→ **WHAT IS BEING ASKED**:
The answer must consist only of the lines in the records below from the line with "npm install oneuptime-acme-http-01" to the line with "- Formulario de", both included, copied word for word with every picture left out.

AVAILABLE RECORDS below:

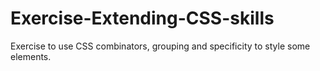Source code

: # Exercise-Extending-CSS-skills
Exercise to use CSS combinators, grouping and specificity to style some elements.
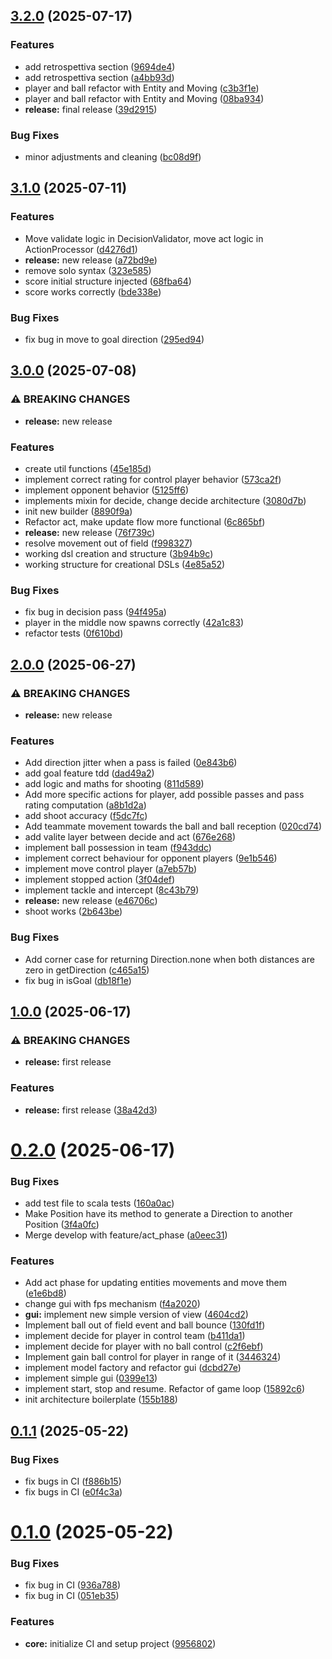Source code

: ## [3.2.0](https://github.com/TommasoBrini/PPS-24-SCALcetto/compare/v3.1.0...v3.2.0) (2025-07-17)

### Features

* add retrospettiva section ([9694de4](https://github.com/TommasoBrini/PPS-24-SCALcetto/commit/9694de40b11c326c581334b38326776779a33bf4))
* add retrospettiva section ([a4bb93d](https://github.com/TommasoBrini/PPS-24-SCALcetto/commit/a4bb93d30a52b937058695eb40f7f80b05d3e193))
* player and ball refactor with Entity and Moving ([c3b3f1e](https://github.com/TommasoBrini/PPS-24-SCALcetto/commit/c3b3f1ea9424147bc7a561035d921557a21c0373))
* player and ball refactor with Entity and Moving ([08ba934](https://github.com/TommasoBrini/PPS-24-SCALcetto/commit/08ba93436396da88a7ca500ae44f282c1c6dbfb0))
* **release:** final release ([39d2915](https://github.com/TommasoBrini/PPS-24-SCALcetto/commit/39d2915b6a6057e335e105b82c713279940cac61))

### Bug Fixes

* minor adjustments and cleaning ([bc08d9f](https://github.com/TommasoBrini/PPS-24-SCALcetto/commit/bc08d9f1e50e44b7d74d158e7f5140aa6546cf76))

## [3.1.0](https://github.com/TommasoBrini/PPS-24-SCALcetto/compare/v3.0.0...v3.1.0) (2025-07-11)

### Features

* Move validate logic in DecisionValidator, move act logic in ActionProcessor ([d4276d1](https://github.com/TommasoBrini/PPS-24-SCALcetto/commit/d4276d1d2e99b4dc6e45f9459335ce3e8d448d67))
* **release:** new release ([a72bd9e](https://github.com/TommasoBrini/PPS-24-SCALcetto/commit/a72bd9e0842597930ff12f211528c987947e2095))
* remove solo syntax ([323e585](https://github.com/TommasoBrini/PPS-24-SCALcetto/commit/323e5854990aa9e0ddb0703a7feb8cad64ad9912))
* score initial structure injected ([68fba64](https://github.com/TommasoBrini/PPS-24-SCALcetto/commit/68fba64353522bcead51b878a1db4d98addb8089))
* score works correctly ([bde338e](https://github.com/TommasoBrini/PPS-24-SCALcetto/commit/bde338e69dbf10a628eee0ee45eddcf5cc0bd0db))

### Bug Fixes

* fix bug in move to goal direction ([295ed94](https://github.com/TommasoBrini/PPS-24-SCALcetto/commit/295ed94d1f76b57cf7ae5a1dd7143e3005cdc848))

## [3.0.0](https://github.com/TommasoBrini/PPS-24-SCALcetto/compare/v2.0.0...v3.0.0) (2025-07-08)

### ⚠ BREAKING CHANGES

* **release:** new release

### Features

* create util functions ([45e185d](https://github.com/TommasoBrini/PPS-24-SCALcetto/commit/45e185de77e3aae4ad26b02c2df916f735848ab7))
* implement correct rating for control player behavior ([573ca2f](https://github.com/TommasoBrini/PPS-24-SCALcetto/commit/573ca2fa8a023bda5abc99a147fc7bb37ca4946c))
* implement opponent behavior ([5125ff6](https://github.com/TommasoBrini/PPS-24-SCALcetto/commit/5125ff65bd81b491a26528bde38eeea5d776dac7))
* implements mixin for decide, change decide architecture ([3080d7b](https://github.com/TommasoBrini/PPS-24-SCALcetto/commit/3080d7b9df050b951fe8e2dffdc4d36ddb17f6e4))
* init new builder ([8890f9a](https://github.com/TommasoBrini/PPS-24-SCALcetto/commit/8890f9ae1ba6a9d3808b4df2423d74b67735e836))
* Refactor act, make update flow more functional ([6c865bf](https://github.com/TommasoBrini/PPS-24-SCALcetto/commit/6c865bfc48d367cc961ae1e7c04082fd9c7d26ae))
* **release:** new release ([76f739c](https://github.com/TommasoBrini/PPS-24-SCALcetto/commit/76f739ced95b2ecc780260f3c64544ab91d2f06a))
* resolve movement out of field ([f998327](https://github.com/TommasoBrini/PPS-24-SCALcetto/commit/f99832709cb05928ffb7f3fd0930f54bc4462b84))
* working dsl creation and structure ([3b94b9c](https://github.com/TommasoBrini/PPS-24-SCALcetto/commit/3b94b9c90bffe73543f7f154ce69eec2b982ed55))
* working structure for creational DSLs ([4e85a52](https://github.com/TommasoBrini/PPS-24-SCALcetto/commit/4e85a5221bf8fe996251bd50e0751cbd31f399dd))

### Bug Fixes

* fix bug in decision pass ([94f495a](https://github.com/TommasoBrini/PPS-24-SCALcetto/commit/94f495a3ed975ffb04ecf74506862f071fd10ca3))
* player in the middle now spawns correctly ([42a1c83](https://github.com/TommasoBrini/PPS-24-SCALcetto/commit/42a1c834f7d9a6df9bffeab672ca023feefc19c3))
* refactor tests ([0f610bd](https://github.com/TommasoBrini/PPS-24-SCALcetto/commit/0f610bdd6c3baa62a9135f5646bf29de85637214))

## [2.0.0](https://github.com/TommasoBrini/PPS-24-SCALcetto/compare/v1.0.0...v2.0.0) (2025-06-27)

### ⚠ BREAKING CHANGES

* **release:** new release

### Features

* Add direction jitter when a pass is failed ([0e843b6](https://github.com/TommasoBrini/PPS-24-SCALcetto/commit/0e843b6820ad6a500120318933ffb1bdd0e441d5))
* add goal feature tdd ([dad49a2](https://github.com/TommasoBrini/PPS-24-SCALcetto/commit/dad49a222991a905371f454c763a3a09a09374e2))
* add logic and maths for shooting ([811d589](https://github.com/TommasoBrini/PPS-24-SCALcetto/commit/811d5897baf2c908c440a2a9b95e30869522c459))
* Add more specific actions for player, add possible passes and pass rating computation ([a8b1d2a](https://github.com/TommasoBrini/PPS-24-SCALcetto/commit/a8b1d2a69ad2fb1c86070a29ab4b8300128648ce))
* add shoot accuracy ([f5dc7fc](https://github.com/TommasoBrini/PPS-24-SCALcetto/commit/f5dc7fcfccc327e6055efcef0745ea9ef00ca1dc))
* Add teammate movement towards the ball and ball reception ([020cd74](https://github.com/TommasoBrini/PPS-24-SCALcetto/commit/020cd74e65cab624571e960d25c6c510875549b3))
* add valite layer between decide and act ([676e268](https://github.com/TommasoBrini/PPS-24-SCALcetto/commit/676e26866461d6dce6ff11cd1fb863840308baf2))
* implement ball possession in team ([f943ddc](https://github.com/TommasoBrini/PPS-24-SCALcetto/commit/f943ddca531bd81a4cb45183ee109f0a5e008731))
* implement correct behaviour for opponent players ([9e1b546](https://github.com/TommasoBrini/PPS-24-SCALcetto/commit/9e1b5467c91839e6ea608fb83f11edb2cabc9b94))
* implement move control player ([a7eb57b](https://github.com/TommasoBrini/PPS-24-SCALcetto/commit/a7eb57be43d00f54d788c69e885214a64e41b06c))
* implement stopped action ([3f04def](https://github.com/TommasoBrini/PPS-24-SCALcetto/commit/3f04def7f282b7d14d91048db38a56c0edbe8899))
* implement tackle and intercept ([8c43b79](https://github.com/TommasoBrini/PPS-24-SCALcetto/commit/8c43b79bb712e2574862f49dd3a4bb2c6dd6e369))
* **release:** new release ([e46706c](https://github.com/TommasoBrini/PPS-24-SCALcetto/commit/e46706c8708c8d362c7b720a1b46993a2f350c63))
* shoot works ([2b643be](https://github.com/TommasoBrini/PPS-24-SCALcetto/commit/2b643be0dac2cd556478b0a8deb95ad181f9b3a7))

### Bug Fixes

* Add corner case for returning Direction.none when both distances are zero in getDirection ([c465a15](https://github.com/TommasoBrini/PPS-24-SCALcetto/commit/c465a15366b91842e3bd943447d981992189feae))
* fix bug in isGoal ([db18f1e](https://github.com/TommasoBrini/PPS-24-SCALcetto/commit/db18f1ed2eba4a340532c171d7f0c6629a0ee57b))

## [1.0.0](https://github.com/TommasoBrini/PPS-24-SCALcetto/compare/v0.2.0...v1.0.0) (2025-06-17)

### ⚠ BREAKING CHANGES

* **release:** first release

### Features

* **release:** first release ([38a42d3](https://github.com/TommasoBrini/PPS-24-SCALcetto/commit/38a42d3ef8df9190544f85817beb70597d2299f3))

# [0.2.0](https://github.com/TommasoBrini/PPS-24-SCALcetto/compare/v0.1.1...v0.2.0) (2025-06-17)


### Bug Fixes

* add test file to scala tests ([160a0ac](https://github.com/TommasoBrini/PPS-24-SCALcetto/commit/160a0acdef5bd70b32402933183412a3645f86e5))
* Make Position have its method to generate a Direction to another Position ([3f4a0fc](https://github.com/TommasoBrini/PPS-24-SCALcetto/commit/3f4a0fccf955f45a07b518db5c3f5216711c01f6))
* Merge develop with feature/act_phase ([a0eec31](https://github.com/TommasoBrini/PPS-24-SCALcetto/commit/a0eec31cfeaa22559ba1b64e645db6e5fe220262))


### Features

* Add act phase for updating entities movements and move them ([e1e6bd8](https://github.com/TommasoBrini/PPS-24-SCALcetto/commit/e1e6bd85b6ae4ff32a43736fab064e0e092331c9))
* change gui with fps mechanism ([f4a2020](https://github.com/TommasoBrini/PPS-24-SCALcetto/commit/f4a202062ffc9b776d271a8858615772fab2c979))
* **gui:** implement new simple version of view ([4604cd2](https://github.com/TommasoBrini/PPS-24-SCALcetto/commit/4604cd23e3d4212bdf1122e5144ad5095e9deae1))
* Implement ball out of field event and ball bounce ([130fd1f](https://github.com/TommasoBrini/PPS-24-SCALcetto/commit/130fd1ff7d9755ea1e21474a213b14768fdc4173))
* implement decide for player in control team ([b411da1](https://github.com/TommasoBrini/PPS-24-SCALcetto/commit/b411da1f364a046d408eb68c67cbdb5d1a1820c5))
* implement decide for player with no ball control ([c2f6ebf](https://github.com/TommasoBrini/PPS-24-SCALcetto/commit/c2f6ebf3f70b971a8a07fef93385f291ac42ec62))
* Implement gain ball control for player in range of it ([3446324](https://github.com/TommasoBrini/PPS-24-SCALcetto/commit/34463249028877eec2cf2b27ef7e67ff84b5f57f))
* implement model factory and refactor gui ([dcbd27e](https://github.com/TommasoBrini/PPS-24-SCALcetto/commit/dcbd27ea483ccbc4d383a0c69d7de8183a0badcb))
* implement simple gui ([0399e13](https://github.com/TommasoBrini/PPS-24-SCALcetto/commit/0399e134d349e8a3a6b8a5ed84c35e1b4483ebd6))
* implement start, stop and resume. Refactor of game loop ([15892c6](https://github.com/TommasoBrini/PPS-24-SCALcetto/commit/15892c6935f4ca8c3a483116ed266873d9b89712))
* init architecture boilerplate ([155b188](https://github.com/TommasoBrini/PPS-24-SCALcetto/commit/155b18829ecece0eb3e369b41d10d40efb80ab0a))

## [0.1.1](https://github.com/TommasoBrini/PPS-24-SCALcetto/compare/v0.1.0...v0.1.1) (2025-05-22)


### Bug Fixes

* fix bugs in CI ([f886b15](https://github.com/TommasoBrini/PPS-24-SCALcetto/commit/f886b15db67ea40e15213ed4f73e711527284e15))
* fix bugs in CI ([e0f4c3a](https://github.com/TommasoBrini/PPS-24-SCALcetto/commit/e0f4c3aaff962c343f20a0ff4b99a3a0e9043586))

# [0.1.0](https://github.com/TommasoBrini/PPS-24-SCALcetto/compare/v0.0.0...v0.1.0) (2025-05-22)


### Bug Fixes

* fix bug in CI ([936a788](https://github.com/TommasoBrini/PPS-24-SCALcetto/commit/936a788099273bfb4252708278a0fe0ac0e75c2c))
* fix bug in CI ([051eb35](https://github.com/TommasoBrini/PPS-24-SCALcetto/commit/051eb3503e999e6cf134e48500048381e5fcedb3))


### Features

* **core:** initialize CI and setup project ([9956802](https://github.com/TommasoBrini/PPS-24-SCALcetto/commit/99568027159732a330afe6263af2ca0e6eaebc05))
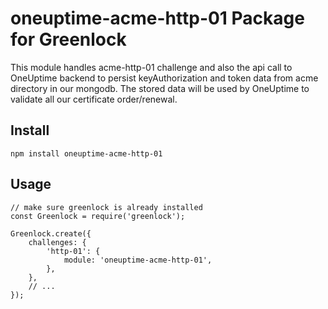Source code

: # oneuptime-acme-http-01 Package for Greenlock

This module handles acme-http-01 challenge and also the api call to OneUptime backend to persist keyAuthorization and token data from acme directory in our mongodb. The stored data will be used by OneUptime to validate all our certificate order/renewal.

## Install

    npm install oneuptime-acme-http-01

## Usage

    // make sure greenlock is already installed
    const Greenlock = require('greenlock');

    Greenlock.create({
        challenges: {
            'http-01': {
                module: 'oneuptime-acme-http-01',
            },
        },
        // ...
    });
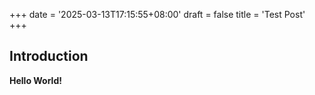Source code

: +++
date = '2025-03-13T17:15:55+08:00'
draft = false
title = 'Test Post'
+++

## Introduction

**Hello World!**
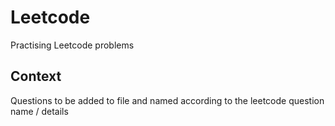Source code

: # Leetcode
Practising Leetcode problems

## Context
Questions to be added to file and named according to the leetcode question name / details
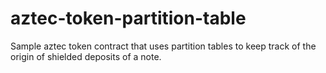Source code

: # aztec-token-partition-table

Sample aztec token contract that uses partition tables to keep track of the origin of shielded deposits of a note.
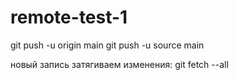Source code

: # remote-test-1
git push -u origin main
git push -u source main

новый запись 
затягиваем изменения: git fetch --all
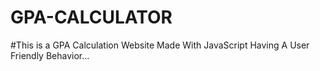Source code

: # GPA-CALCULATOR
#This is a GPA Calculation Website Made With JavaScript Having A User Friendly Behavior...
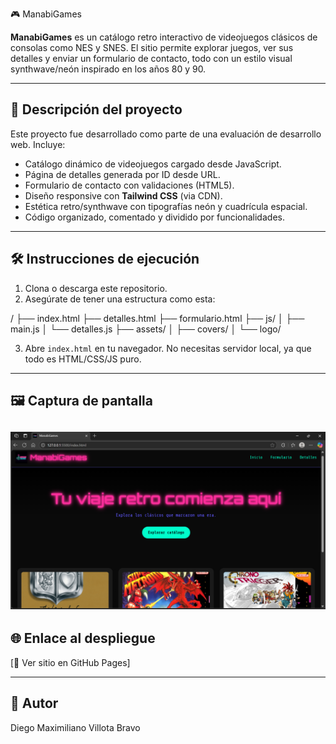  🎮 ManabiGames

**ManabiGames** es un catálogo retro interactivo de videojuegos clásicos de consolas como NES y SNES. El sitio permite explorar juegos, ver sus detalles y enviar un formulario de contacto, todo con un estilo visual synthwave/neón inspirado en los años 80 y 90.

---

## 🚀 Descripción del proyecto

Este proyecto fue desarrollado como parte de una evaluación de desarrollo web. Incluye:

- Catálogo dinámico de videojuegos cargado desde JavaScript.
- Página de detalles generada por ID desde URL.
- Formulario de contacto con validaciones (HTML5).
- Diseño responsive con **Tailwind CSS** (via CDN).
- Estética retro/synthwave con tipografías neón y cuadrícula espacial.
- Código organizado, comentado y dividido por funcionalidades.

---

## 🛠️ Instrucciones de ejecución

1. Clona o descarga este repositorio.
2. Asegúrate de tener una estructura como esta:

/
├── index.html
├── detalles.html
├── formulario.html
├── js/
│ ├── main.js
│ └── detalles.js
├── assets/
│ ├── covers/
│ └── logo/


3. Abre `index.html` en tu navegador. No necesitas servidor local, ya que todo es HTML/CSS/JS puro.

---

## 🖼️ Captura de pantalla

![Captura de ManabiGames](assets/screenshots/screenshot.png)
---

## 🌐 Enlace al despliegue

[🔗 Ver sitio en GitHub Pages]

---

## 🧠 Autor

Diego Maximiliano Villota Bravo 
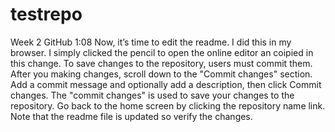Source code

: # testrepo
Week 2 GitHub
1:08
Now, it’s time to edit the readme. I did this  in my browser. I simply clicked the pencil to open the online editor an coipied in this change. To save changes to the repository, users must commit them. After you making changes, scroll down to the "Commit changes" section. Add a commit message and optionally add a description, then click Commit changes. The  "commit changes" is used to save your changes to the repository. Go back to the home screen by  clicking the repository name link. Note that the readme file is updated so verify the changes.  
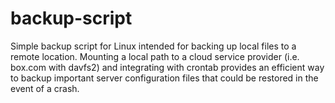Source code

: # backup-script
Simple backup script for Linux intended for backing up local files to a remote location. Mounting a local path to a cloud service provider (i.e. box.com with davfs2) and integrating with crontab provides an efficient way to backup important server configuration files that could be restored in the event of a crash.
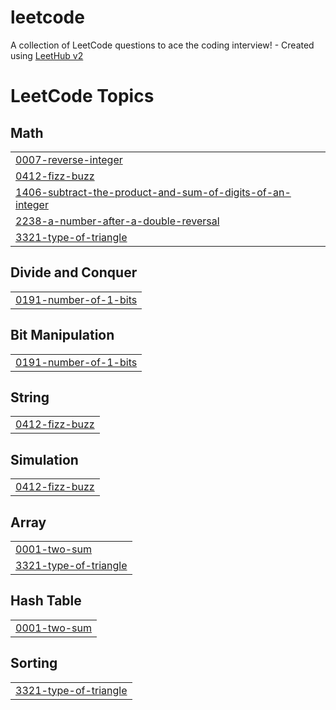 # leetcode
A collection of LeetCode questions to ace the coding interview! - Created using [LeetHub v2](https://github.com/arunbhardwaj/LeetHub-2.0)

<!---LeetCode Topics Start-->
# LeetCode Topics
## Math
|  |
| ------- |
| [0007-reverse-integer](https://github.com/a4appIe/leetcode/tree/master/0007-reverse-integer) |
| [0412-fizz-buzz](https://github.com/a4appIe/leetcode/tree/master/0412-fizz-buzz) |
| [1406-subtract-the-product-and-sum-of-digits-of-an-integer](https://github.com/a4appIe/leetcode/tree/master/1406-subtract-the-product-and-sum-of-digits-of-an-integer) |
| [2238-a-number-after-a-double-reversal](https://github.com/a4appIe/leetcode/tree/master/2238-a-number-after-a-double-reversal) |
| [3321-type-of-triangle](https://github.com/a4appIe/leetcode/tree/master/3321-type-of-triangle) |
## Divide and Conquer
|  |
| ------- |
| [0191-number-of-1-bits](https://github.com/a4appIe/leetcode/tree/master/0191-number-of-1-bits) |
## Bit Manipulation
|  |
| ------- |
| [0191-number-of-1-bits](https://github.com/a4appIe/leetcode/tree/master/0191-number-of-1-bits) |
## String
|  |
| ------- |
| [0412-fizz-buzz](https://github.com/a4appIe/leetcode/tree/master/0412-fizz-buzz) |
## Simulation
|  |
| ------- |
| [0412-fizz-buzz](https://github.com/a4appIe/leetcode/tree/master/0412-fizz-buzz) |
## Array
|  |
| ------- |
| [0001-two-sum](https://github.com/a4appIe/leetcode/tree/master/0001-two-sum) |
| [3321-type-of-triangle](https://github.com/a4appIe/leetcode/tree/master/3321-type-of-triangle) |
## Hash Table
|  |
| ------- |
| [0001-two-sum](https://github.com/a4appIe/leetcode/tree/master/0001-two-sum) |
## Sorting
|  |
| ------- |
| [3321-type-of-triangle](https://github.com/a4appIe/leetcode/tree/master/3321-type-of-triangle) |
<!---LeetCode Topics End-->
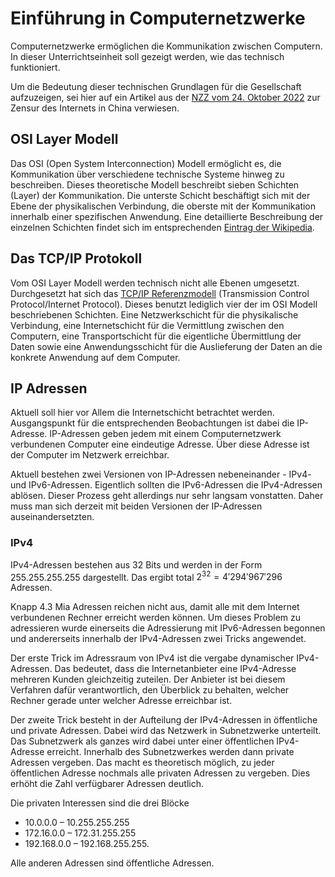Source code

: # Einführung in Computernetzwerke

Computernetzwerke ermöglichen die Kommunikation zwischen Computern. In dieser
Unterrichtseinheit soll gezeigt werden, wie das technisch funktioniert.

Um die Bedeutung dieser technischen Grundlagen für die Gesellschaft aufzuzeigen,
sei hier auf ein Artikel aus der 
[NZZ vom 24. Oktober 2022](wie-china-unter-xi-das-internet-kontrolliert-ld.html) 
zur Zensur des
Internets in China verwiesen.

## OSI Layer Modell

Das OSI (Open System Interconnection) Modell ermöglicht es, die Kommunikation
über verschiedene technische Systeme hinweg zu beschreiben. Dieses theoretische
Modell beschreibt sieben Schichten (Layer) der Kommunikation. Die unterste
Schicht beschäftigt sich mit der Ebene der physikalischen Verbindung, die
oberste mit der Kommunikation innerhalb einer spezifischen Anwendung. Eine
detaillierte Beschreibung der einzelnen Schichten findet sich im entsprechenden
[Eintrag der Wikipedia](https://de.wikipedia.org/wiki/OSI-Modell).

## Das TCP/IP Protokoll

Vom OSI Layer Modell werden technisch nicht alle Ebenen umgesetzt. Durchgesetzt
hat sich das 
[TCP/IP
Referenzmodell](https://de.wikipedia.org/wiki/Internetprotokollfamilie#TCP/IP-Referenzmodell)
(Transmission Control Protocol/Internet Protocol). Dieses benutzt lediglich vier
der im OSI Modell beschriebenen Schichten. Eine Netzwerkschicht für die
physikalische Verbindung, eine Internetschicht für die Vermittlung zwischen den
Computern, eine Transportschicht für die eigentliche Übermittlung der Daten
sowie eine Anwendungsschicht für die Auslieferung der Daten an die konkrete
Anwendung auf dem Computer.

## IP Adressen

Aktuell soll hier vor Allem die Internetschicht betrachtet werden. Ausgangspunkt
für die entsprechenden Beobachtungen ist dabei die IP-Adresse. IP-Adressen geben
jedem mit einem Computernetzwerk verbundenen Computer eine eindeutige Adresse.
Über diese Adresse ist der Computer im Netzwerk erreichbar.

Aktuell bestehen zwei Versionen von IP-Adressen nebeneinander - IPv4- und
IPv6-Adressen. Eigentlich sollten die IPv6-Adressen die IPv4-Adressen ablösen.
Dieser Prozess geht allerdings nur sehr langsam vonstatten. Daher muss man sich
derzeit mit beiden Versionen der IP-Adressen auseinandersetzten.

### IPv4

IPv4-Adressen bestehen aus 32 Bits und werden in der Form 255.255.255.255
dargestellt. Das ergibt total $2^{32} = 4'294'967'296$ Adressen. 

Knapp 4.3 Mia Adressen reichen nicht aus, damit alle mit dem Internet
verbundenen Rechner erreicht werden können. Um dieses Problem zu adressieren
wurde einerseits die Adressierung mit IPv6-Adressen begonnen und andererseits
innerhalb der IPv4-Adressen zwei Tricks angewendet.

Der erste Trick im Adressraum von IPv4 ist die vergabe dynamischer
IPv4-Adressen. Das bedeutet, dass die Internetanbieter eine IPv4-Adresse
mehreren Kunden gleichzeitig zuteilen. Der Anbieter ist bei diesem Verfahren
dafür verantwortlich, den Überblick zu behalten, welcher Rechner gerade unter
welcher Adresse erreichbar ist.

Der zweite Trick besteht in der Aufteilung der IPv4-Adressen in öffentliche und
private Adressen. Dabei wird das Netzwerk in Subnetzwerke unterteilt. Das
Subnetzwerk als ganzes wird dabei unter einer öffentlichen IPv4-Adresse
erreicht. Innerhalb des Subnetzwerkes werden dann private Adressen vergeben. Das
macht es theoretisch möglich, zu jeder öffentlichen Adresse nochmals alle
privaten Adressen zu vergeben. Dies erhöht die Zahl verfügbarer Adressen
deutlich. 

Die privaten Interessen sind die drei
Blöcke

* 10.0.0.0 – 10.255.255.255
* 172.16.0.0 – 172.31.255.255
* 192.168.0.0 – 192.168.255.255.

Alle anderen Adressen sind öffentliche Adressen.

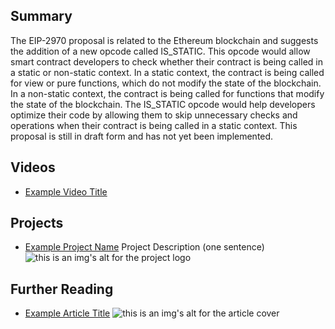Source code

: ## Summary

The EIP-2970 proposal is related to the Ethereum blockchain and suggests the addition of a new opcode called IS_STATIC. This opcode would allow smart contract developers to check whether their contract is being called in a static or non-static context. In a static context, the contract is being called for view or pure functions, which do not modify the state of the blockchain. In a non-static context, the contract is being called for functions that modify the state of the blockchain. The IS_STATIC opcode would help developers optimize their code by allowing them to skip unnecessary checks and operations when their contract is being called in a static context. This proposal is still in draft form and has not yet been implemented.

## Videos

- [Example Video Title](https://www.youtube.com/watch?v=TDGq4aeevgY)

## Projects

- [Example Project Name](https://xxxx.xxx/xxxxx) Project Description (one sentence) ![this is an img's alt for the project logo](https://xxxx.xxx/project-logo.xxx)

## Further Reading

- [Example Article Title](https://xxxx.xxx/xxxxx) ![this is an img's alt for the article cover](https://xxxx.xxx/article-cover.xxx)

End of AVAILABLE RECORDS.

→ **RESPONSE BOX**:
    npm install oneuptime-acme-http-01

## Usage

    // make sure greenlock is already installed
    const Greenlock = require('greenlock');

    Greenlock.create({
        challenges: {
            'http-01': {
                module: 'oneuptime-acme-http-01',
            },
        },
        // ...
    });
Source code

: +++
date = '2025-03-13T17:15:55+08:00'
draft = false
title = 'Test Post'
+++

## Introduction

**Hello World!**
Source code

: # Leetcode
Practising Leetcode problems

## Context
Questions to be added to file and named according to the leetcode question name / details
Source code

: # aztec-token-partition-table

Sample aztec token contract that uses partition tables to keep track of the origin of shielded deposits of a note.
Source code

: # remote-test-1
git push -u origin main
git push -u source main

новый запись 
затягиваем изменения: git fetch --all
Source code

: # GPA-CALCULATOR
#This is a GPA Calculation Website Made With JavaScript Having A User Friendly Behavior...
  🎮 ManabiGames

**ManabiGames** es un catálogo retro interactivo de videojuegos clásicos de consolas como NES y SNES. El sitio permite explorar juegos, ver sus detalles y enviar un formulario de contacto, todo con un estilo visual synthwave/neón inspirado en los años 80 y 90.

---

## 🚀 Descripción del proyecto

Este proyecto fue desarrollado como parte de una evaluación de desarrollo web. Incluye:

- Catálogo dinámico de videojuegos cargado desde JavaScript.
- Página de detalles generada por ID desde URL.
- Formulario de contacto con validaciones (HTML5).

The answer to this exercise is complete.